Kardeşim bu ne rahatlık, bu ne konfor!? Koltuklar deriden, geniiiş. Tek kişilik koltuklar da var ama onlarda yer kalmamıştı. Oturduğum en rahat araç koltuğuydu. Günlerce yol alsan koymaz, o derece. Kaptan bile görünce gülümseyip “Hoşgeldiniz” falan diyo. Koltuklarda müzik sistemi falan var ondan bahsetmiyorum, duymuşsunuzdur.
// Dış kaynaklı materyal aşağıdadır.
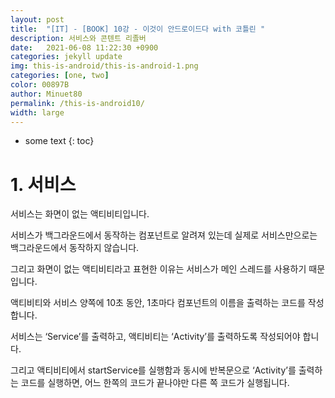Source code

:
 ```yaml
---
layout: post
title:  "[IT] - [BOOK] 10강 - 이것이 안드로이드다 with 코틀린 "
description: 서비스와 콘텐트 리졸버
date:   2021-06-08 11:22:30 +0900
categories: jekyll update
img: this-is-android/this-is-android-1.png
categories: [one, two]
color: 00897B
author: Minuet80
permalink: /this-is-android10/
width: large
---
```


* some text
{: toc}


# 1. 서비스

서비스는 화면이 없는 액티비티입니다.


서비스가 백그라운드에서 동작하는 컴포넌트로 알려져 있는데 실제로 서비스만으로는 백그라운드에서 동작하지 않습니다.

그리고 화면이 없는 액티비티라고 표현한 이유는 서비스가 메인 스레드를 사용하기 때문입니다.

액티비티와 서비스 양쪽에 10초 동안, 1초마다 컴포넌트의 이름을 출력하는 코드를 작성합니다.

서비스는 ‘Service’를 출력하고, 액티비티는 ‘Activity’를 출력하도록 작성되어야 합니다.

그리고 액티비티에서 startService를 실행함과 동시에 반복문으로 ‘Activity’를 출력하는 코드를 실행하면, 어느 한쪽의 코드가 끝나야만 다른 쪽 코드가 실행됩니다.




<style>
.page-container {max-width: 1200px}‘’“”
</style>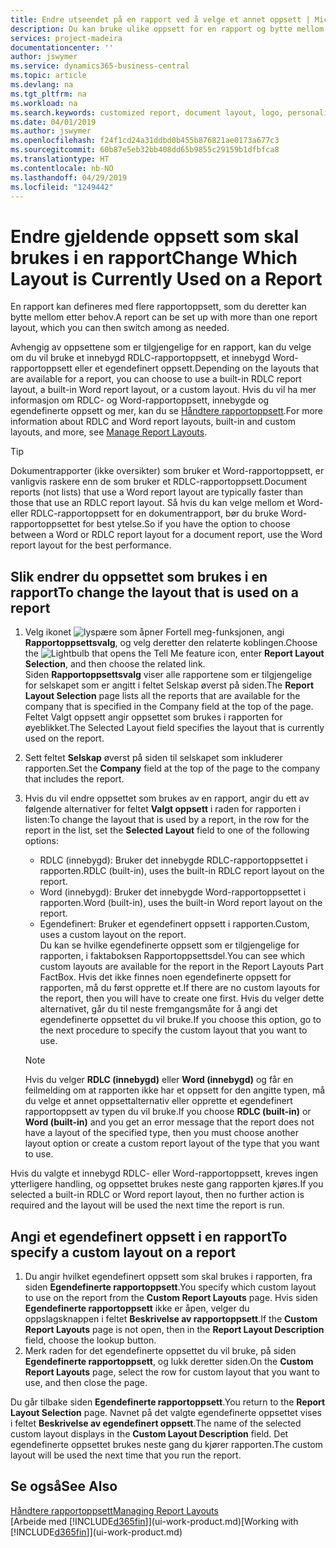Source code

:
 ```yaml
---
title: Endre utseendet på en rapport ved å velge et annet oppsett | Microsoft-dokumentasjon
description: Du kan bruke ulike oppsett for en rapport og bytte mellom oppsett for å endre utseendet på den.
services: project-madeira
documentationcenter: ''
author: jswymer
ms.service: dynamics365-business-central
ms.topic: article
ms.devlang: na
ms.tgt_pltfrm: na
ms.workload: na
ms.search.keywords: customized report, document layout, logo, personalize
ms.date: 04/01/2019
ms.author: jswymer
ms.openlocfilehash: f24f1cd24a31ddbd0b455b876821ae0173a677c3
ms.sourcegitcommit: 60b87e5eb32bb408dd65b9855c29159b1dfbfca8
ms.translationtype: HT
ms.contentlocale: nb-NO
ms.lasthandoff: 04/29/2019
ms.locfileid: "1249442"
---
```

# <a name="change-which-layout-is-currently-used-on-a-report"></a><span data-ttu-id="139cb-103">Endre gjeldende oppsett som skal brukes i en rapport</span><span class="sxs-lookup"><span data-stu-id="139cb-103">Change Which Layout is Currently Used on a Report</span></span>
<span data-ttu-id="139cb-104">En rapport kan defineres med flere rapportoppsett, som du deretter kan bytte mellom etter behov.</span><span class="sxs-lookup"><span data-stu-id="139cb-104">A report can be set up with more than one report layout, which you can then switch among as needed.</span></span>

<span data-ttu-id="139cb-105">Avhengig av oppsettene som er tilgjengelige for en rapport, kan du velge om du vil bruke et innebygd RDLC-rapportoppsett, et innebygd Word-rapportoppsett eller et egendefinert oppsett.</span><span class="sxs-lookup"><span data-stu-id="139cb-105">Depending on the layouts that are available for a report, you can choose to use a built-in RDLC report layout, a built-in Word report layout, or a custom layout.</span></span> <span data-ttu-id="139cb-106">Hvis du vil ha mer informasjon om RDLC- og Word-rapportoppsett, innebygde og egendefinerte oppsett og mer, kan du se [Håndtere rapportoppsett](ui-manage-report-layouts.md).</span><span class="sxs-lookup"><span data-stu-id="139cb-106">For more information about RDLC and Word report layouts, built-in and custom layouts, and more, see [Manage Report Layouts](ui-manage-report-layouts.md).</span></span>

> [!TIP]  
> <span data-ttu-id="139cb-107">Dokumentrapporter (ikke oversikter) som bruker et Word-rapportoppsett, er vanligvis raskere enn de som bruker et RDLC-rapportoppsett.</span><span class="sxs-lookup"><span data-stu-id="139cb-107">Document reports (not lists) that use a Word report layout are typically faster than those that use an RDLC report layout.</span></span> <span data-ttu-id="139cb-108">Så hvis du kan velge mellom et Word- eller RDLC-rapportoppsett for en dokumentrapport, bør du bruke Word-rapportoppsettet for best ytelse.</span><span class="sxs-lookup"><span data-stu-id="139cb-108">So if you have the option to choose between a Word or RDLC report layout for a document report, use the Word report layout for the best performance.</span></span>  

## <a name="to-change-the-layout-that-is-used-on-a-report"></a><span data-ttu-id="139cb-109">Slik endrer du oppsettet som brukes i en rapport</span><span class="sxs-lookup"><span data-stu-id="139cb-109">To change the layout that is used on a report</span></span>
1. <span data-ttu-id="139cb-110">Velg ikonet ![lyspære som åpner Fortell meg-funksjonen](media/ui-search/search_small.png "Fortell hva du vil gjøre"), angi **Rapportoppsettsvalg**, og velg deretter den relaterte koblingen.</span><span class="sxs-lookup"><span data-stu-id="139cb-110">Choose the ![Lightbulb that opens the Tell Me feature](media/ui-search/search_small.png "Tell me what you want to do") icon, enter **Report Layout Selection**, and then choose the related link.</span></span>  
   <span data-ttu-id="139cb-111">Siden **Rapportoppsettsvalg** viser alle rapportene som er tilgjengelige for selskapet som er angitt i feltet Selskap øverst på siden.</span><span class="sxs-lookup"><span data-stu-id="139cb-111">The **Report Layout Selection** page lists all the reports that are available for the company that is specified in the Company field at the top of the page.</span></span> <span data-ttu-id="139cb-112">Feltet Valgt oppsett angir oppsettet som brukes i rapporten for øyeblikket.</span><span class="sxs-lookup"><span data-stu-id="139cb-112">The Selected Layout field specifies the layout that is currently used on the report.</span></span>
2. <span data-ttu-id="139cb-113">Sett feltet **Selskap** øverst på siden til selskapet som inkluderer rapporten.</span><span class="sxs-lookup"><span data-stu-id="139cb-113">Set the **Company** field at the top of the page to the company that includes the report.</span></span>
3. <span data-ttu-id="139cb-114">Hvis du vil endre oppsettet som brukes av en rapport, angir du ett av følgende alternativer for feltet **Valgt oppsett** i raden for rapporten i listen:</span><span class="sxs-lookup"><span data-stu-id="139cb-114">To change the layout that is used by a report, in the row for the report in the list, set the **Selected Layout** field to one of the following options:</span></span>
   * <span data-ttu-id="139cb-115">RDLC (innebygd): Bruker det innebygde RDLC-rapportoppsettet i rapporten.</span><span class="sxs-lookup"><span data-stu-id="139cb-115">RDLC (built-in), uses the built-in RDLC report layout on the report.</span></span>
   * <span data-ttu-id="139cb-116">Word (innebygd): Bruker det innebygde Word-rapportoppsettet i rapporten.</span><span class="sxs-lookup"><span data-stu-id="139cb-116">Word (built-in), uses the built-in Word report layout on the report.</span></span>
   * <span data-ttu-id="139cb-117">Egendefinert: Bruker et egendefinert oppsett i rapporten.</span><span class="sxs-lookup"><span data-stu-id="139cb-117">Custom, uses a custom layout on the report.</span></span>  
     <span data-ttu-id="139cb-118">Du kan se hvilke egendefinerte oppsett som er tilgjengelige for rapporten, i faktaboksen Rapportoppsettsdel.</span><span class="sxs-lookup"><span data-stu-id="139cb-118">You can see which custom layouts are available for the report in the Report Layouts Part FactBox.</span></span> <span data-ttu-id="139cb-119">Hvis det ikke finnes noen egendefinerte oppsett for rapporten, må du først opprette et.</span><span class="sxs-lookup"><span data-stu-id="139cb-119">If there are no custom layouts for the report, then you will have to create one first.</span></span> <span data-ttu-id="139cb-120">Hvis du velger dette alternativet, går du til neste fremgangsmåte for å angi det egendefinerte oppsettet du vil bruke.</span><span class="sxs-lookup"><span data-stu-id="139cb-120">If you choose this option, go to the next procedure to specify the custom layout that you want to use.</span></span>

    > [!NOTE]  
    >   <span data-ttu-id="139cb-121">Hvis du velger **RDLC (innebygd)** eller **Word (innebygd)** og får en feilmelding om at rapporten ikke har et oppsett for den angitte typen, må du velge et annet oppsettalternativ eller opprette et egendefinert rapportoppsett av typen du vil bruke.</span><span class="sxs-lookup"><span data-stu-id="139cb-121">If you choose **RDLC (built-in)** or **Word (built-in)** and you get an error message that the report does not have a layout of the specified type, then you must choose another layout option or create a custom report layout of the type that you want to use.</span></span>

<span data-ttu-id="139cb-122">Hvis du valgte et innebygd RDLC- eller Word-rapportoppsett, kreves ingen ytterligere handling, og oppsettet brukes neste gang rapporten kjøres.</span><span class="sxs-lookup"><span data-stu-id="139cb-122">If you selected a built-in RDLC or Word report layout, then no further action is required and the layout will be used the next time the report is run.</span></span>

## <a name="to-specify-a-custom-layout-on-a-report"></a><span data-ttu-id="139cb-123">Angi et egendefinert oppsett i en rapport</span><span class="sxs-lookup"><span data-stu-id="139cb-123">To specify a custom layout on a report</span></span>
1. <span data-ttu-id="139cb-124">Du angir hvilket egendefinert oppsett som skal brukes i rapporten, fra siden **Egendefinerte rapportoppsett**.</span><span class="sxs-lookup"><span data-stu-id="139cb-124">You specify which custom layout to use on the report from the **Custom Report Layouts** page.</span></span> <span data-ttu-id="139cb-125">Hvis siden **Egendefinerte rapportoppsett** ikke er åpen, velger du oppslagsknappen i feltet **Beskrivelse av rapportoppsett**.</span><span class="sxs-lookup"><span data-stu-id="139cb-125">If the **Custom Report Layouts** page is not open, then in the **Report Layout Description** field, choose the lookup button.</span></span>
2. <span data-ttu-id="139cb-126">Merk raden for det egendefinerte oppsettet du vil bruke, på siden **Egendefinerte rapportoppsett**, og lukk deretter siden.</span><span class="sxs-lookup"><span data-stu-id="139cb-126">On the **Custom Report Layouts** page, select the row for custom layout that you want to use, and then close the page.</span></span>

<span data-ttu-id="139cb-127">Du går tilbake siden **Egendefinerte rapportoppsett**.</span><span class="sxs-lookup"><span data-stu-id="139cb-127">You return to the **Report Layout Selection** page.</span></span> <span data-ttu-id="139cb-128">Navnet på det valgte egendefinerte oppsettet vises i feltet **Beskrivelse av egendefinert oppsett**.</span><span class="sxs-lookup"><span data-stu-id="139cb-128">The name of the selected custom layout displays in the **Custom Layout Description** field.</span></span> <span data-ttu-id="139cb-129">Det egendefinerte oppsettet brukes neste gang du kjører rapporten.</span><span class="sxs-lookup"><span data-stu-id="139cb-129">The custom layout will be used the next time that you run the report.</span></span>

## <a name="see-also"></a><span data-ttu-id="139cb-130">Se også</span><span class="sxs-lookup"><span data-stu-id="139cb-130">See Also</span></span>
[<span data-ttu-id="139cb-131">Håndtere rapportoppsett</span><span class="sxs-lookup"><span data-stu-id="139cb-131">Managing Report Layouts</span></span>](ui-manage-report-layouts.md)  
<span data-ttu-id="139cb-132">[Arbeide med [!INCLUDE[d365fin](includes/d365fin_md.md)]](ui-work-product.md)</span><span class="sxs-lookup"><span data-stu-id="139cb-132">[Working with [!INCLUDE[d365fin](includes/d365fin_md.md)]](ui-work-product.md)</span></span>
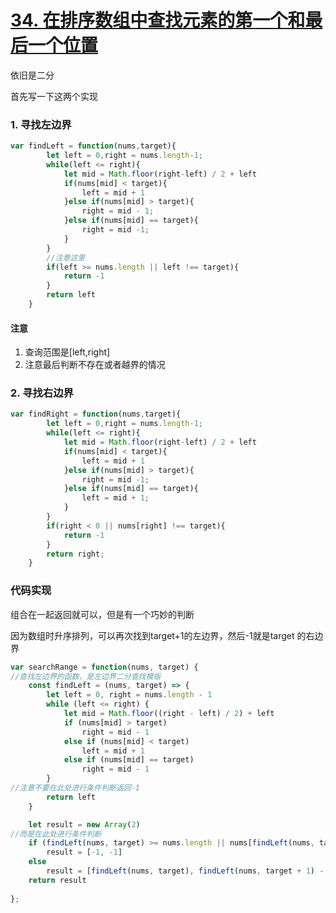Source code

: # [34. 在排序数组中查找元素的第一个和最后一个位置](https://leetcode-cn.com/problems/find-first-and-last-position-of-element-in-sorted-array/)

依旧是二分

首先写一下这两个实现

### 1. 寻找左边界

```js
var findLeft = function(nums,target){
        let left = 0,right = nums.length-1;
        while(left <= right){
            let mid = Math.floor(right-left) / 2 + left
            if(nums[mid] < target){
                left = mid + 1
            }else if(nums[mid] > target){
                right = mid - 1;
            }else if(nums[mid] == target){
                right = mid -1;
            }
        }
    	//注意这里
        if(left >= nums.length || left !== target){
            return -1
        }
        return left
    }
```

#### 注意

1. 查询范围是[left,right]
2. 注意最后判断不存在或者越界的情况

### 2. 寻找右边界

```js
var findRight = function(nums,target){
        let left = 0,right = nums.length-1;
        while(left <= right){
            let mid = Math.floor(right-left) / 2 + left
            if(nums[mid] < target){
                left = mid + 1
            }else if(nums[mid] > target){
                right = mid -1;
            }else if(nums[mid] == target){
                left = mid + 1;
            }
        }
        if(right < 0 || nums[right] !== target){
            return -1
        }
        return right;
    }
```

### 代码实现

组合在一起返回就可以，但是有一个巧妙的判断

因为数组时升序排列，可以再次找到target+1的左边界，然后-1就是target 的右边界

```js
var searchRange = function(nums, target) {
//查找左边界的函数，是左边界二分查找模版
    const findLeft = (nums, target) => {
        let left = 0, right = nums.length - 1
        while (left <= right) {
            let mid = Math.floor((right - left) / 2) + left
            if (nums[mid] > target)
                right = mid - 1
            else if (nums[mid] < target)
                left = mid + 1
            else if (nums[mid] == target)
                right = mid - 1
        }
//注意不要在此处进行条件判断返回-1
        return left
    }

    let result = new Array(2)
//而是在此处进行条件判断
    if (findLeft(nums, target) >= nums.length || nums[findLeft(nums, target)] != target)
        result = [-1, -1]
    else
        result = [findLeft(nums, target), findLeft(nums, target + 1) - 1]
    return result
    
};

```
Yalnız anladım ki böyle bir firma bile “Hayvanlığın lüzumu yok” anlayışından yoksun! Kışın ortası, zaten herkes kalın giysilerle donanmış, aracın içini o kadar sıcak yapmanın mantığı nedir yahu! İkincisi şimdiye kadar gördüğüm tüm şoförler Bolu Dağı’nda sapıtıyo. Baktım bu da ne kar dinliyo ne buz, bastıkça basıyo. Bi ara sis nedeniyle görüş mesafesi 5-10 metreye düştü; inanmazsınız adam 90’la falan gidiyo. “Amaan” dedim. “Takmışım kemerimi de zaten”. Yattım uyudum.